(What the task requires) Your task is to transcribe all of the data below exactly, omitting the images.

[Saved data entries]
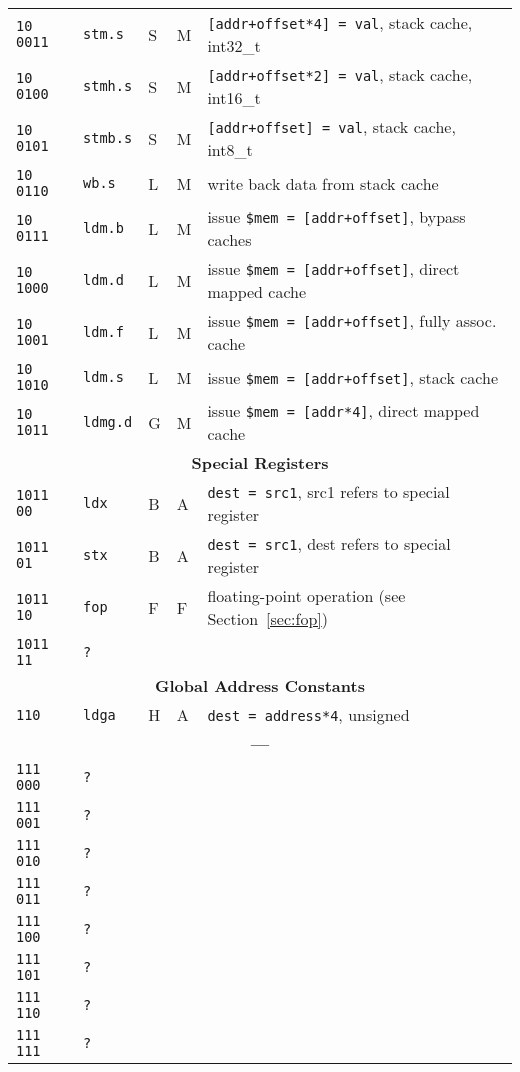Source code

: \documentclass[10pt,DIV12]{scrartcl}
\begin{document}
\begin{longtable}{llllp{}}
\texttt{10 0011} & \texttt{stm.s} & S & M & \texttt{[addr+offset*4] = val}, stack cache, int32\_t \\
\texttt{10 0100} & \texttt{stmh.s} & S & M & \texttt{[addr+offset*2] = val}, stack cache, int16\_t \\
\texttt{10 0101} & \texttt{stmb.s} & S & M & \texttt{[addr+offset] = val}, stack cache, int8\_t \\
\texttt{10 0110} & \texttt{wb.s} & L & M & write back data from stack cache \\
\texttt{10 0111} & \texttt{ldm.b} & L & M & issue \texttt{\$mem = [addr+offset]}, bypass caches \\
\texttt{10 1000} & \texttt{ldm.d} & L & M & issue \texttt{\$mem = [addr+offset]}, direct mapped cache \\
\texttt{10 1001} & \texttt{ldm.f} & L & M & issue \texttt{\$mem = [addr+offset]}, fully assoc. cache \\
\texttt{10 1010} & \texttt{ldm.s} & L & M & issue \texttt{\$mem = [addr+offset]}, stack cache \\
\texttt{10 1011} & \texttt{ldmg.d} & G & M & issue \texttt{\$mem = [addr*4]}, direct mapped cache\\
\midrule
\multicolumn{5}{c}{\textsf{\textbf{Special Registers}}} \\
\cmidrule{1-5}
\texttt{1011 00} & \texttt{ldx} & B & A & \texttt{dest = src1}, src1 refers to special register \\
\texttt{1011 01} & \texttt{stx} & B & A & \texttt{dest = src1}, dest refers to special register \\
\texttt{1011 10} & \texttt{fop} & F & F & floating-point operation (see Section~\ref{sec:fop}) \\
\texttt{1011 11} & \texttt{?} & & & \\
\midrule
\multicolumn{5}{c}{\textsf{\textbf{Global Address Constants}}} \\
\cmidrule{1-5}
\texttt{110} & \texttt{ldga} & H & A & \texttt{dest = address*4}, unsigned \\
\midrule
\multicolumn{5}{c}{\textbf{---}} \\
\cmidrule{1-5}
\texttt{111 000} & \texttt{?} & & & \\
\texttt{111 001} & \texttt{?} & & & \\
\texttt{111 010} & \texttt{?} & & & \\
\texttt{111 011} & \texttt{?} & & & \\
\texttt{111 100} & \texttt{?} & & & \\
\texttt{111 101} & \texttt{?} & & & \\
\texttt{111 110} & \texttt{?} & & & \\
\texttt{111 111} & \texttt{?} & & & \\
\bottomrule
\end{longtable}  
\end{document}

(Response for this exercise)
Source code

: \documentclass[10pt,DIV12]{scrartcl}
\begin{document}
\begin{longtable}{llllp{}}
\texttt{10 0011} & \texttt{stm.s} & S & M & \texttt{[addr+offset*4] = val}, stack cache, int32\_t \\
\texttt{10 0100} & \texttt{stmh.s} & S & M & \texttt{[addr+offset*2] = val}, stack cache, int16\_t \\
\texttt{10 0101} & \texttt{stmb.s} & S & M & \texttt{[addr+offset] = val}, stack cache, int8\_t \\
\texttt{10 0110} & \texttt{wb.s} & L & M & write back data from stack cache \\
\texttt{10 0111} & \texttt{ldm.b} & L & M & issue \texttt{\$mem = [addr+offset]}, bypass caches \\
\texttt{10 1000} & \texttt{ldm.d} & L & M & issue \texttt{\$mem = [addr+offset]}, direct mapped cache \\
\texttt{10 1001} & \texttt{ldm.f} & L & M & issue \texttt{\$mem = [addr+offset]}, fully assoc. cache \\
\texttt{10 1010} & \texttt{ldm.s} & L & M & issue \texttt{\$mem = [addr+offset]}, stack cache \\
\texttt{10 1011} & \texttt{ldmg.d} & G & M & issue \texttt{\$mem = [addr*4]}, direct mapped cache\\
\midrule
\multicolumn{5}{c}{\textsf{\textbf{Special Registers}}} \\
\cmidrule{1-5}
\texttt{1011 00} & \texttt{ldx} & B & A & \texttt{dest = src1}, src1 refers to special register \\
\texttt{1011 01} & \texttt{stx} & B & A & \texttt{dest = src1}, dest refers to special register \\
\texttt{1011 10} & \texttt{fop} & F & F & floating-point operation (see Section~\ref{sec:fop}) \\
\texttt{1011 11} & \texttt{?} & & & \\
\midrule
\multicolumn{5}{c}{\textsf{\textbf{Global Address Constants}}} \\
\cmidrule{1-5}
\texttt{110} & \texttt{ldga} & H & A & \texttt{dest = address*4}, unsigned \\
\midrule
\multicolumn{5}{c}{\textbf{---}} \\
\cmidrule{1-5}
\texttt{111 000} & \texttt{?} & & & \\
\texttt{111 001} & \texttt{?} & & & \\
\texttt{111 010} & \texttt{?} & & & \\
\texttt{111 011} & \texttt{?} & & & \\
\texttt{111 100} & \texttt{?} & & & \\
\texttt{111 101} & \texttt{?} & & & \\
\texttt{111 110} & \texttt{?} & & & \\
\texttt{111 111} & \texttt{?} & & & \\
\bottomrule
\end{longtable}  
\end{document}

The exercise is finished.